> _Exercise instructions_: Each line of the data holding "strong" should be found and copied.

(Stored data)

-*-*-

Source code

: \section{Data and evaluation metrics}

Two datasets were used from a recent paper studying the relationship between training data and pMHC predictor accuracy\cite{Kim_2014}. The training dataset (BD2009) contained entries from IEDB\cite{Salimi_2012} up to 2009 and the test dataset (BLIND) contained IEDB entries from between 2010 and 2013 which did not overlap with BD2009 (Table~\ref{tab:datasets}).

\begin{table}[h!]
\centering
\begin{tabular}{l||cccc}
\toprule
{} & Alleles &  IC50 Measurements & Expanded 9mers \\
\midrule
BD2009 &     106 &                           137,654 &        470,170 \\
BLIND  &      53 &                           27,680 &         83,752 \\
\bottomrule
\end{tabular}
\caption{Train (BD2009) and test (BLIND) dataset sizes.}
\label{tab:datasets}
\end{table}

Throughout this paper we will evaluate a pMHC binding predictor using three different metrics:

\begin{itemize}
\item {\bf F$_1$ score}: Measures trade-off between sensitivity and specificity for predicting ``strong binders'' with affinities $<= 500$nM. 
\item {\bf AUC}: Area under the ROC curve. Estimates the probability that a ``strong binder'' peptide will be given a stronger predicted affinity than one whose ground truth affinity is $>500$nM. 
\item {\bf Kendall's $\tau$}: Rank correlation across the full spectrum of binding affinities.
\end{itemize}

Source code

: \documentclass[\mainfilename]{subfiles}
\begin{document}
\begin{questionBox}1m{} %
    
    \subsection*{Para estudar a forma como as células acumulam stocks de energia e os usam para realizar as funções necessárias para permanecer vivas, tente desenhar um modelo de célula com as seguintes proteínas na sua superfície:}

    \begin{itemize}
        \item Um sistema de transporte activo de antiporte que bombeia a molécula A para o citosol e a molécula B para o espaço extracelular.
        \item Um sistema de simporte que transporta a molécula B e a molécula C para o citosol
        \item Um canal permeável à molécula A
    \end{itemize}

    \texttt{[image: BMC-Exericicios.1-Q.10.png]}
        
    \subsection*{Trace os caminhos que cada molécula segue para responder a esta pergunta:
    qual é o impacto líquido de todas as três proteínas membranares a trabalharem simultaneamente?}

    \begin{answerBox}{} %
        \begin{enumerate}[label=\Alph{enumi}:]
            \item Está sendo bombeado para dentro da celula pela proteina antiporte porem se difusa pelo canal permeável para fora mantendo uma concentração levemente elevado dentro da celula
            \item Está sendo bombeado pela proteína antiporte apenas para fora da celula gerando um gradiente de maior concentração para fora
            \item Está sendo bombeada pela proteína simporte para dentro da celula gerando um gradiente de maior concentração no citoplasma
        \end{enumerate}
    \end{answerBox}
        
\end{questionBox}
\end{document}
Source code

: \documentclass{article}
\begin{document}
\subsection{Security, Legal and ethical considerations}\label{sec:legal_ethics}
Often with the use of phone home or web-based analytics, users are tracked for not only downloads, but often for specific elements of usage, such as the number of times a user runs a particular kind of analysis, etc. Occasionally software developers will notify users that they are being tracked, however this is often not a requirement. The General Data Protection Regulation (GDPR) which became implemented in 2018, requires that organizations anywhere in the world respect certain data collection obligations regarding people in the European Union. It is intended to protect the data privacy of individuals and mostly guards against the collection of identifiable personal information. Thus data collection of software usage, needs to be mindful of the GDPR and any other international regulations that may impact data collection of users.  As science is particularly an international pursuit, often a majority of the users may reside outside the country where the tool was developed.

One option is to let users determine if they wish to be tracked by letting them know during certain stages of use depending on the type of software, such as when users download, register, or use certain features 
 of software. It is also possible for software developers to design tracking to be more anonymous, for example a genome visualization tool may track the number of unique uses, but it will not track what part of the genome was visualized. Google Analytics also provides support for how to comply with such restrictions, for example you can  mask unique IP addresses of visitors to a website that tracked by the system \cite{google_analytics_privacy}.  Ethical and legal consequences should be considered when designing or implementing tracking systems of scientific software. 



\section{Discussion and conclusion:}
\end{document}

-*-*-

> _Exercise solution_:
\item {\bf F$_1$ score}: Measures trade-off between sensitivity and specificity for predicting ``strong binders'' with affinities $<= 500$nM. 
\item {\bf AUC}: Area under the ROC curve. Estimates the probability that a ``strong binder'' peptide will be given a stronger predicted affinity than one whose ground truth affinity is $>500$nM. 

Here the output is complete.